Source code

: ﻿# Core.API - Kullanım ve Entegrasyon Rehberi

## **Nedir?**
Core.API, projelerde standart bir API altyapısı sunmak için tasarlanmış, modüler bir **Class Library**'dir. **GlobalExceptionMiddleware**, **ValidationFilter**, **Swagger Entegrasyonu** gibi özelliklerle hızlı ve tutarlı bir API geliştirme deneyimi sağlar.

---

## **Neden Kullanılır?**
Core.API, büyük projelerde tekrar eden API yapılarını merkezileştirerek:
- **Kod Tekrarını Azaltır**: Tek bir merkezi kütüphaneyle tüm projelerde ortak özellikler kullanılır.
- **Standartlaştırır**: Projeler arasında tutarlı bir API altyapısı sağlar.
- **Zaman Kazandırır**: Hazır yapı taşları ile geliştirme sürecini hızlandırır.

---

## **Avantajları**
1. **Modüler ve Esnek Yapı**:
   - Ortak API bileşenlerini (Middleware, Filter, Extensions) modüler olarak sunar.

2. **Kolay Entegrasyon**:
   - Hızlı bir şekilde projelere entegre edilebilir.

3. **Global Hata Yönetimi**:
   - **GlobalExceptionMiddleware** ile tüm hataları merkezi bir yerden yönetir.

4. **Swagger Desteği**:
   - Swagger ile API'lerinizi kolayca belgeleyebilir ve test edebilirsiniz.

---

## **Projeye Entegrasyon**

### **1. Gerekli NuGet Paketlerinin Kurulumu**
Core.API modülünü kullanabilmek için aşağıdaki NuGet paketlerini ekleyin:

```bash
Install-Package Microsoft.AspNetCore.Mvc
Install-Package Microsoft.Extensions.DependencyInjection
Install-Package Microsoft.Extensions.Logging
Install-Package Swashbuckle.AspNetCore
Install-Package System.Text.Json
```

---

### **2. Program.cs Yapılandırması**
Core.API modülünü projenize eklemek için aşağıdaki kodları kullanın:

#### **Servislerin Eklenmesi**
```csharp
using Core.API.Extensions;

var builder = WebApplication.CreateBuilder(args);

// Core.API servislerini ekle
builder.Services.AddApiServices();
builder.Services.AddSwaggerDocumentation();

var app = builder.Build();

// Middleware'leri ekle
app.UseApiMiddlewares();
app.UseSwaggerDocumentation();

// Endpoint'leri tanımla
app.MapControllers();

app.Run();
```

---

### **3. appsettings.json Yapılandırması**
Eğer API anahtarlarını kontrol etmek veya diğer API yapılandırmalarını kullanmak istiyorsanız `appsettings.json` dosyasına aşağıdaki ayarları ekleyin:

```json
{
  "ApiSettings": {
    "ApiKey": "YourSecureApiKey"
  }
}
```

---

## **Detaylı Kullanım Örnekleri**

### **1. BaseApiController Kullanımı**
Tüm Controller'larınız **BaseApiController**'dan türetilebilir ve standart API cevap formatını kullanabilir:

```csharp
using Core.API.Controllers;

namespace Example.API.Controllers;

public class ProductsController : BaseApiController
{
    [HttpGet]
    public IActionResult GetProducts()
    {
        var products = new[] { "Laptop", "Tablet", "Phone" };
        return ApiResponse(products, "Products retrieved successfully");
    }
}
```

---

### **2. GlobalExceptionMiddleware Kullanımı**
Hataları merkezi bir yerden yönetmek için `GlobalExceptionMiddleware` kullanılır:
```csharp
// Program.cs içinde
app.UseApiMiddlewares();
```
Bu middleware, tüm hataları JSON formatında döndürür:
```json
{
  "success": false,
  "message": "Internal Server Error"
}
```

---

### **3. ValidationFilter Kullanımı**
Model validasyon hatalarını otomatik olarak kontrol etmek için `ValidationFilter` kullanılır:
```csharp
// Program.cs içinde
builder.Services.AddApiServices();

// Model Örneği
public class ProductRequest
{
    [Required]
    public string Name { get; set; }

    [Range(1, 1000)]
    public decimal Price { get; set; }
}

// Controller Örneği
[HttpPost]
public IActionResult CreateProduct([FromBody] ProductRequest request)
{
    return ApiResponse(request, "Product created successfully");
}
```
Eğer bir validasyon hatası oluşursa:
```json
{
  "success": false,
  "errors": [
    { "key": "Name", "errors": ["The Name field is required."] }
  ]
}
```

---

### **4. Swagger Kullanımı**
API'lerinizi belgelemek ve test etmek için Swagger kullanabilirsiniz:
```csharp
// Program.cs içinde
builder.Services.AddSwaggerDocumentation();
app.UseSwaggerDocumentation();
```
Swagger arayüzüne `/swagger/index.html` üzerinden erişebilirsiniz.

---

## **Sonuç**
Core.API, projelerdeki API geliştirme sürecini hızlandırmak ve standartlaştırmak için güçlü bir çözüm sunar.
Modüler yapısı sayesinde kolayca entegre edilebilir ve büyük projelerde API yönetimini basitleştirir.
──────────
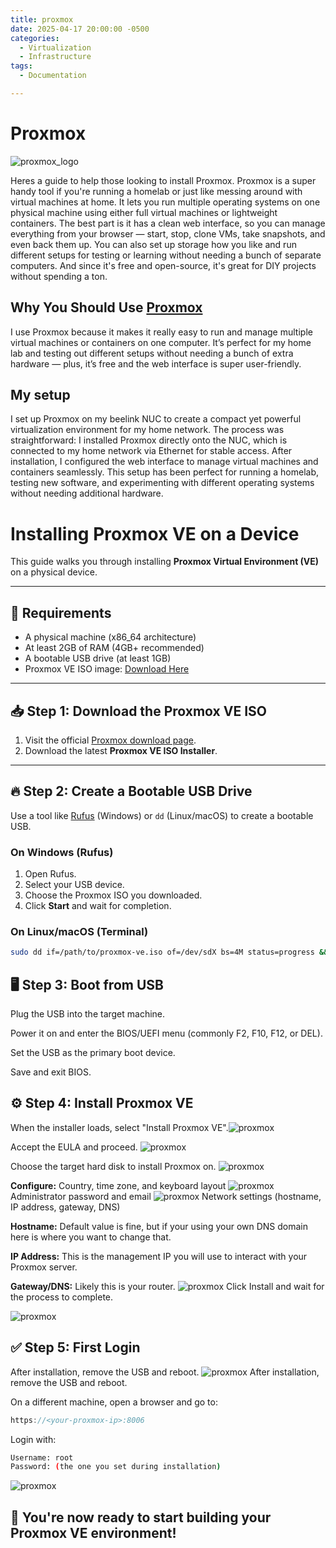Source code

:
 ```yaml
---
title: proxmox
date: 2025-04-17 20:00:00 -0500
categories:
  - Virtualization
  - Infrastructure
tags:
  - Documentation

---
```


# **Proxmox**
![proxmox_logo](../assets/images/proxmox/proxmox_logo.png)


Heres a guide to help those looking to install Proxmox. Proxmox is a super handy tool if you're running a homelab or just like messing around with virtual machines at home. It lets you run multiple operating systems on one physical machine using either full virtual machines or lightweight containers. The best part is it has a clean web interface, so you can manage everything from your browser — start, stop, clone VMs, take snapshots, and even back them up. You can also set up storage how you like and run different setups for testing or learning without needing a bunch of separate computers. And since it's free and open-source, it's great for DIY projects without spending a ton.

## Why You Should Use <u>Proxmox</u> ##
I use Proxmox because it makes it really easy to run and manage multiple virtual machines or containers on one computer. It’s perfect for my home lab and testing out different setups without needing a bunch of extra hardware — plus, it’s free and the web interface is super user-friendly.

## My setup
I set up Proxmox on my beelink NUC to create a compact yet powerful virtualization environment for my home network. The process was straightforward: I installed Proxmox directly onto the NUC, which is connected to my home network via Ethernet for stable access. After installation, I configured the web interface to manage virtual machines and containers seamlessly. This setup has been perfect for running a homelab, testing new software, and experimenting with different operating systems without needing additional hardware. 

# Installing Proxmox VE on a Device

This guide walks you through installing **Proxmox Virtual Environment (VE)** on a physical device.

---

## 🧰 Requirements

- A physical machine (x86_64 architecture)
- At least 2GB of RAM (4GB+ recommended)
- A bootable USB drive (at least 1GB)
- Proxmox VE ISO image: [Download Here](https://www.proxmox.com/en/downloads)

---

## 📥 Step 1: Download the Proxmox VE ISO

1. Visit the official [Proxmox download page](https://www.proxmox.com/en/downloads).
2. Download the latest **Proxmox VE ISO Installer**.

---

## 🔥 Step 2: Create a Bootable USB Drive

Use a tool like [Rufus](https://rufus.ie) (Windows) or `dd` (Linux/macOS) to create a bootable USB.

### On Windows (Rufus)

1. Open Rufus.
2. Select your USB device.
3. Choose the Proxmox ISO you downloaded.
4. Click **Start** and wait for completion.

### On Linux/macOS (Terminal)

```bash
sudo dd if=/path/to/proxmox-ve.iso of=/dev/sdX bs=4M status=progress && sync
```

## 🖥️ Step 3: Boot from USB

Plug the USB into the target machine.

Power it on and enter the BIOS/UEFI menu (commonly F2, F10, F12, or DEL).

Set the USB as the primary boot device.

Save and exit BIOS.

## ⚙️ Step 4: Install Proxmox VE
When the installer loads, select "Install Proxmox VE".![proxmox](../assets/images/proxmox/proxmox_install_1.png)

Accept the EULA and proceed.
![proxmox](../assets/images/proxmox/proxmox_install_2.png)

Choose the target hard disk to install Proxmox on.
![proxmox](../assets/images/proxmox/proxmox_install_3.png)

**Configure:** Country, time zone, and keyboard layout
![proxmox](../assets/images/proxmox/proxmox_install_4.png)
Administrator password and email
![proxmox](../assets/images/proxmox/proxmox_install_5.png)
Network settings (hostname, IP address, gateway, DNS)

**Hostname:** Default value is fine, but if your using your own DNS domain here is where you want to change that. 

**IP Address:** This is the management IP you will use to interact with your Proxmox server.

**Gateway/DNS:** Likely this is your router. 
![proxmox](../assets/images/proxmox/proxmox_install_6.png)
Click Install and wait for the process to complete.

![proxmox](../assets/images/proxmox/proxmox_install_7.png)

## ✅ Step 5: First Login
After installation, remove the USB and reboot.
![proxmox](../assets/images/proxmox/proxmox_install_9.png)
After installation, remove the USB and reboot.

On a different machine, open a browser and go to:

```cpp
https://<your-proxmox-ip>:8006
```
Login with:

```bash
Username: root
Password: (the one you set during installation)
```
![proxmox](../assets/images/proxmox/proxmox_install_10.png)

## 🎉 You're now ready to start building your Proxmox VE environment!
──────────
Work item: Scan the data for lines containing "Package" and copy all of them.

Answer below:
Install-Package Microsoft.AspNetCore.Mvc
Install-Package Microsoft.Extensions.DependencyInjection
Install-Package Microsoft.Extensions.Logging
Install-Package Swashbuckle.AspNetCore
Install-Package System.Text.Json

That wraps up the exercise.